Mon blog professionnel, à l'attention des dirigeants d'entreprises, fait un point régulier sur les questions de management, gestion des crises. Il suit de près l'actualité sociale, les risques psychosociaux et les négociations en cours
Que les crises économiques emportent des conséquences humaines parfois dramatiques, c’est là une évidence dont l’histoire du XXème siècle, tout du long, rappelle l’évidence. On se souvient des traders mettant fin à leurs jours dans leurs bureaux de Manhattan en 1929. Et, sans remonter aussi loin, les liens entre difficultés économiques, surpression au travail et suicides ont malheureusement été rappelés de nombreuses fois ces dernières années.
Jusqu’à présent cependant, ces constats d’évidence demeurent ponctuels : on considère l’impact déterminant de cette relation dans certains cas précis. En revanche, l’ampleur statistique du phénomène est rarement mesuré et ce fut d’ailleurs l’un des détonateurs principaux de la crise chez France Telecom. Or, une étude britannique, publiée dans le British Medical, vient de révéler que les périodes de crise qu'a connu la Grande-Bretagne seraient directement responsables de près d’un millier de suicides dans ce pays.

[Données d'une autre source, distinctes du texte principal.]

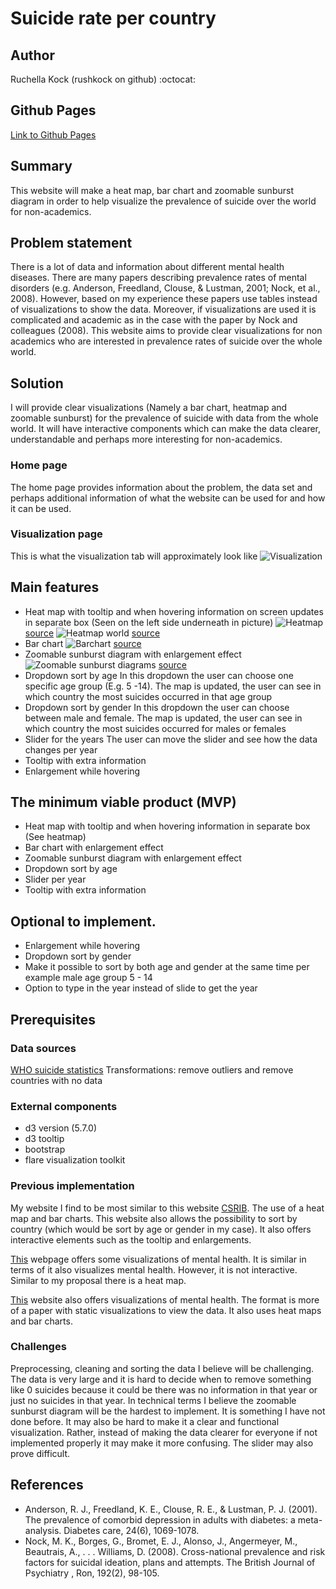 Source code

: # Suicide rate per country
## Author
Ruchella Kock (rushkock on github) :octocat:

## Github Pages
[Link to Github Pages](https://rushkock.github.io/project/project/code/home.html)

## Summary
This website will make a heat map, bar chart and zoomable sunburst diagram in order to help visualize the prevalence of suicide over the world for non-academics.

## Problem statement
There is a lot of data and information about different mental health diseases. There are many papers describing prevalence rates of mental disorders (e.g. Anderson, Freedland, Clouse, & Lustman, 2001; Nock, et al., 2008). However, based on my experience these papers use tables instead of visualizations to show the data. Moreover, if visualizations are used it is complicated and academic as in the case with the paper by Nock and colleagues (2008). This website aims to provide clear visualizations for non academics who are interested in prevalence rates of suicide over the whole world.

## Solution
I will provide clear visualizations (Namely a bar chart, heatmap and zoomable sunburst) for the prevalence of suicide with data from the whole world. It will have interactive components which can make the data clearer, understandable and perhaps more interesting for non-academics.

### Home page
The home page provides information about the problem, the data set and perhaps additional information of what the website can be used for and how it can be used.

### Visualization page
This is what the visualization tab will approximately look like
![Visualization](doc/visualization.jpg)

## Main features
- Heat map with tooltip and when hovering information on screen updates in separate box (Seen on the left side underneath in picture)
![Heatmap](doc/heatmap.jpg)
[source](https://www.theguardian.com/environment/interactive/2013/may/14/alaska-villages-frontline-global-warming )
![Heatmap world](doc/worldmap.jpg)
[source](http://bl.ocks.org/micahstubbs/8e15870eb432a21f0bc4d3d527b2d14f)
- Bar chart
![Barchart](doc/barchart.jpg)
[source](https://publicadministration.un.org/egovkb/en-us/Data/Compare-Countries)
- Zoomable sunburst diagram with enlargement effect
![Zoomable sunburst diagrams](doc/sunburst1.jpg)
[source](https://beta.observablehq.com/@mbostock/d3-zoomable-sunburst)
- Dropdown sort by age
In this dropdown the user can choose one specific age group (E.g. 5 -14). The map is updated, the user can see in which country the most suicides occurred in that age group
- Dropdown sort by gender
In this dropdown the user can choose between male and female. The map is updated, the user can see in which country the most suicides occurred for males or females
- Slider for the years
The user can move the slider and see how the data changes per year
- Tooltip with extra information
- Enlargement while hovering


## The minimum viable product (MVP)
-	Heat map with tooltip and when hovering information in separate box (See heatmap)
-	Bar chart with enlargement effect
-	Zoomable sunburst diagram with enlargement effect
-	Dropdown sort by age
- Slider per year
-	Tooltip with extra information

## Optional to implement.
- Enlargement while hovering
- Dropdown sort by gender
- Make it possible to sort by both age and gender at the same time per example male age group 5 - 14
- Option to type in the year instead of slide to get the year

## Prerequisites
### Data sources
[WHO suicide statistics](https://www.kaggle.com/szamil/who-suicide-statistics)
Transformations: remove outliers and remove countries with no data

### External components
- d3 version (5.7.0)
- d3 tooltip
- bootstrap
- flare visualization toolkit

### Previous implementation
My website I find to be most similar to this website [CSRIB](https://dboekhout.github.io/CSRIB/).
The use of a heat map and bar charts. This website also allows the possibility to sort by country (which would be sort by age or gender in my case). It also offers interactive elements such as the tooltip and enlargements.

[This](http://www.humanosphere.org/global-health/2013/06/visualize-mental-illness/) webpage offers some visualizations of mental health.
It is similar in terms of it also visualizes mental health. However, it is not interactive. Similar to my proposal there is a heat map.

[This](https://ourworldindata.org/mental-health) website also offers visualizations of mental health. The format is more of a paper with static visualizations to view the data. It also uses heat maps and bar charts.

### Challenges
Preprocessing, cleaning and sorting the data I believe will be challenging. The data is very large and it is hard to decide when to remove something like 0 suicides because it could be there was no information in that year or just no suicides in that year. In technical terms I believe the zoomable sunburst diagram will be the hardest to implement. It is something I have not done before. It may also be hard to make it a clear and functional visualization. Rather, instead of making the data clearer for everyone if not implemented properly it may make it more confusing. The slider may also prove difficult.


## References
- Anderson, R. J., Freedland, K. E., Clouse, R. E., & Lustman, P. J. (2001). The prevalence of comorbid depression in adults with diabetes: a meta-analysis. Diabetes care, 24(6), 1069-1078.
- Nock, M. K., Borges, G., Bromet, E. J., Alonso, J., Angermeyer, M., Beautrais, A., . . . Williams, D. (2008). Cross-national prevalence and risk factors for suicidal ideation, plans and attempts. The British Journal of Psychiatry , Ron, 192(2), 98-105.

La démonstration du lien entre chômage et suicide
Les chercheurs des Universités de Liverpool et Cambridge ainsi que la London School of Hygiene and Tropical Medicine ont découvert que pour chaque augmentation annuelle de 10% du nombre des chômeurs, le taux de suicide chez les hommes a augmenté de 1,4%. Entre 2008 et 2010, 846 suicides de plus que la « normale » sont constatés chez les hommes et 155 suicides supplémentaires chez les femmes.
Dans une autre étude, publiée dans les Proceedings of the National Academy of Sciences, des chercheurs australiens de l'Université de Canberra et d'autres institutions ont étudié les données concernant l'Etat de New South Wales sur la période 1970-2007. Ils ont relevé une hausse de 15% du risque de suicide des agriculteurs et travailleurs agricoles âgés de 30 à 49 ans en période de sécheresse.
Dit autrement, le taux de suicide peut augmenter de 8 à 15% en période de crise.
Les centres de prévention des suicides en Grande-Bretagne ont constaté que les appels liés aux difficultés financières des interlocuteurs sont passés de un sur 10 à 5 sur 10 entre le début et la fin de la période étudiée. Pour Ben Barr, du département de Santé publique à l'Université de Liverpool, l'un des auteurs de l'étude, cette hausse du suicide s’explique par les questions de chômage, les soucis financiers, la dette et le coût du logement.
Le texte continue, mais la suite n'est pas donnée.